__TASK DESCRIPTION__
Each entry below should be returned exactly as is, with the pictures removed.

__EXTRACTED DATA__
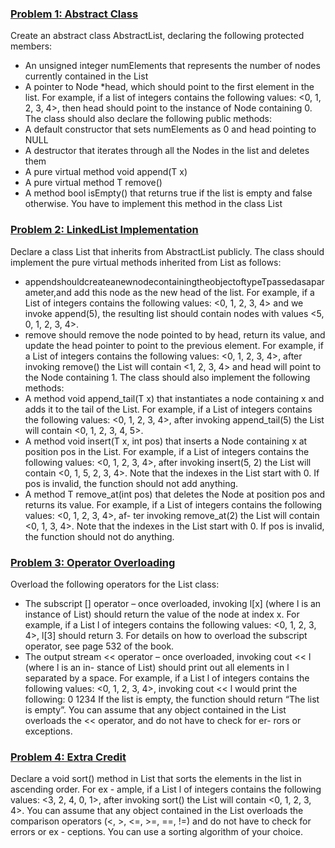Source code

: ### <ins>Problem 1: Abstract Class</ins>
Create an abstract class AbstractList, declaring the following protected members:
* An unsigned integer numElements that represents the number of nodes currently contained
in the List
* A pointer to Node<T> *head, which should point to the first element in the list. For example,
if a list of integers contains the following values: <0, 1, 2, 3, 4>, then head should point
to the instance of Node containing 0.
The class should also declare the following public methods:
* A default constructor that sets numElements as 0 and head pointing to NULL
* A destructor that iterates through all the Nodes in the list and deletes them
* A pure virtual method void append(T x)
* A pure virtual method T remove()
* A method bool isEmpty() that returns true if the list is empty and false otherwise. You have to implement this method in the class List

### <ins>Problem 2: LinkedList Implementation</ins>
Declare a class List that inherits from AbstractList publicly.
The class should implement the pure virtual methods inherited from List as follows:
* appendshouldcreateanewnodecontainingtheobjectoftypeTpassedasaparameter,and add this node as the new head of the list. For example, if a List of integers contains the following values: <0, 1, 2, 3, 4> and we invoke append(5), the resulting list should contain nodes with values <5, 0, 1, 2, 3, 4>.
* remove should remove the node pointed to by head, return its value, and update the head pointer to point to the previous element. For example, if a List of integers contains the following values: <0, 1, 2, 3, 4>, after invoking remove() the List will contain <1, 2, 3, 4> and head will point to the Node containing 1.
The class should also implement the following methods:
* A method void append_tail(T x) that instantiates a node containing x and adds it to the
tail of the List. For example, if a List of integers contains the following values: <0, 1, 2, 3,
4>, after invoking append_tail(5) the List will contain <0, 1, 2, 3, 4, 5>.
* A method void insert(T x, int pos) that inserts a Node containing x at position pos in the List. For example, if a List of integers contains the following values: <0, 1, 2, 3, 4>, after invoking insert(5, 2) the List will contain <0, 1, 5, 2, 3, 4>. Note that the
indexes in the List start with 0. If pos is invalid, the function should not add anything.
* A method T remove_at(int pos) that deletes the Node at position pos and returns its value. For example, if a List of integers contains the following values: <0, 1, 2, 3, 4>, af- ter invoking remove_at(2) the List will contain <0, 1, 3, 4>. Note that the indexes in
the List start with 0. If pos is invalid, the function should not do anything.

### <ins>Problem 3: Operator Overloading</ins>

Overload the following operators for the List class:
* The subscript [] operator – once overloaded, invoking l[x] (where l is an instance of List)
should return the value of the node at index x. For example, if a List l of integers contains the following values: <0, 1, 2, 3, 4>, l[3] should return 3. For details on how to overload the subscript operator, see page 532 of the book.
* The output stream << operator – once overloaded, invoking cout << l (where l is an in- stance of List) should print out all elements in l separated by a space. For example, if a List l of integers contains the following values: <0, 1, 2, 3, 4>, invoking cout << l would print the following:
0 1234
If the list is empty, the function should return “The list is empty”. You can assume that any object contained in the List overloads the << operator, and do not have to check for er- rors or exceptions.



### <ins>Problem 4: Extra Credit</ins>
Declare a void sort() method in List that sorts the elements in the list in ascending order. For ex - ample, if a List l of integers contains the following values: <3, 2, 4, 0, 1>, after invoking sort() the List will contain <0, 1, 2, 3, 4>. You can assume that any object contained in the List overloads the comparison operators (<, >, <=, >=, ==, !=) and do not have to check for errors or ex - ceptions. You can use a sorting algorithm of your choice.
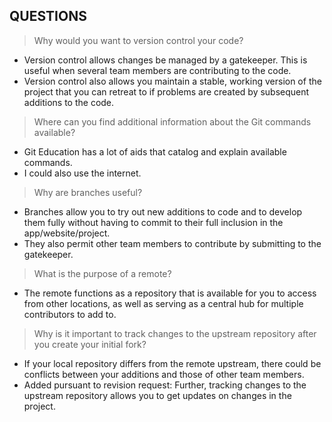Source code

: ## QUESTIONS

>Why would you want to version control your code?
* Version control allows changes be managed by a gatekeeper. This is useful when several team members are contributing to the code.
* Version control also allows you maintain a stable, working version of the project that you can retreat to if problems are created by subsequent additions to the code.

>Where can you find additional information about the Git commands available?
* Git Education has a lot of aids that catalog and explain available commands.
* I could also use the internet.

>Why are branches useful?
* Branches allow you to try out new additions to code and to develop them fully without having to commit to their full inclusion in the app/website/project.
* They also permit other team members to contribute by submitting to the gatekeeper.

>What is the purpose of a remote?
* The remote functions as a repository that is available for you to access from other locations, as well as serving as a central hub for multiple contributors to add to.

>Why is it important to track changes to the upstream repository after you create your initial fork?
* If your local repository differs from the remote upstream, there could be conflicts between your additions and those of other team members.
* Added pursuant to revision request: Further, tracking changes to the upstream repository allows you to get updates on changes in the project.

__ANSWER FOR THIS EXERCISE__
Source code

: ### <ins>Problem 1: Abstract Class</ins>
Create an abstract class AbstractList, declaring the following protected members:
* An unsigned integer numElements that represents the number of nodes currently contained
in the List
* A pointer to Node<T> *head, which should point to the first element in the list. For example,
if a list of integers contains the following values: <0, 1, 2, 3, 4>, then head should point
to the instance of Node containing 0.
The class should also declare the following public methods:
* A default constructor that sets numElements as 0 and head pointing to NULL
* A destructor that iterates through all the Nodes in the list and deletes them
* A pure virtual method void append(T x)
* A pure virtual method T remove()
* A method bool isEmpty() that returns true if the list is empty and false otherwise. You have to implement this method in the class List

### <ins>Problem 2: LinkedList Implementation</ins>
Declare a class List that inherits from AbstractList publicly.
The class should implement the pure virtual methods inherited from List as follows:
* appendshouldcreateanewnodecontainingtheobjectoftypeTpassedasaparameter,and add this node as the new head of the list. For example, if a List of integers contains the following values: <0, 1, 2, 3, 4> and we invoke append(5), the resulting list should contain nodes with values <5, 0, 1, 2, 3, 4>.
* remove should remove the node pointed to by head, return its value, and update the head pointer to point to the previous element. For example, if a List of integers contains the following values: <0, 1, 2, 3, 4>, after invoking remove() the List will contain <1, 2, 3, 4> and head will point to the Node containing 1.
The class should also implement the following methods:
* A method void append_tail(T x) that instantiates a node containing x and adds it to the
tail of the List. For example, if a List of integers contains the following values: <0, 1, 2, 3,
4>, after invoking append_tail(5) the List will contain <0, 1, 2, 3, 4, 5>.
* A method void insert(T x, int pos) that inserts a Node containing x at position pos in the List. For example, if a List of integers contains the following values: <0, 1, 2, 3, 4>, after invoking insert(5, 2) the List will contain <0, 1, 5, 2, 3, 4>. Note that the
indexes in the List start with 0. If pos is invalid, the function should not add anything.
* A method T remove_at(int pos) that deletes the Node at position pos and returns its value. For example, if a List of integers contains the following values: <0, 1, 2, 3, 4>, af- ter invoking remove_at(2) the List will contain <0, 1, 3, 4>. Note that the indexes in
the List start with 0. If pos is invalid, the function should not do anything.

### <ins>Problem 3: Operator Overloading</ins>

Overload the following operators for the List class:
* The subscript [] operator – once overloaded, invoking l[x] (where l is an instance of List)
should return the value of the node at index x. For example, if a List l of integers contains the following values: <0, 1, 2, 3, 4>, l[3] should return 3. For details on how to overload the subscript operator, see page 532 of the book.
* The output stream << operator – once overloaded, invoking cout << l (where l is an in- stance of List) should print out all elements in l separated by a space. For example, if a List l of integers contains the following values: <0, 1, 2, 3, 4>, invoking cout << l would print the following:
0 1234
If the list is empty, the function should return “The list is empty”. You can assume that any object contained in the List overloads the << operator, and do not have to check for er- rors or exceptions.



### <ins>Problem 4: Extra Credit</ins>
Declare a void sort() method in List that sorts the elements in the list in ascending order. For ex - ample, if a List l of integers contains the following values: <3, 2, 4, 0, 1>, after invoking sort() the List will contain <0, 1, 2, 3, 4>. You can assume that any object contained in the List overloads the comparison operators (<, >, <=, >=, ==, !=) and do not have to check for errors or ex - ceptions. You can use a sorting algorithm of your choice.
Source code

: ## QUESTIONS

>Why would you want to version control your code?
* Version control allows changes be managed by a gatekeeper. This is useful when several team members are contributing to the code.
* Version control also allows you maintain a stable, working version of the project that you can retreat to if problems are created by subsequent additions to the code.

>Where can you find additional information about the Git commands available?
* Git Education has a lot of aids that catalog and explain available commands.
* I could also use the internet.

>Why are branches useful?
* Branches allow you to try out new additions to code and to develop them fully without having to commit to their full inclusion in the app/website/project.
* They also permit other team members to contribute by submitting to the gatekeeper.

>What is the purpose of a remote?
* The remote functions as a repository that is available for you to access from other locations, as well as serving as a central hub for multiple contributors to add to.

>Why is it important to track changes to the upstream repository after you create your initial fork?
* If your local repository differs from the remote upstream, there could be conflicts between your additions and those of other team members.
* Added pursuant to revision request: Further, tracking changes to the upstream repository allows you to get updates on changes in the project.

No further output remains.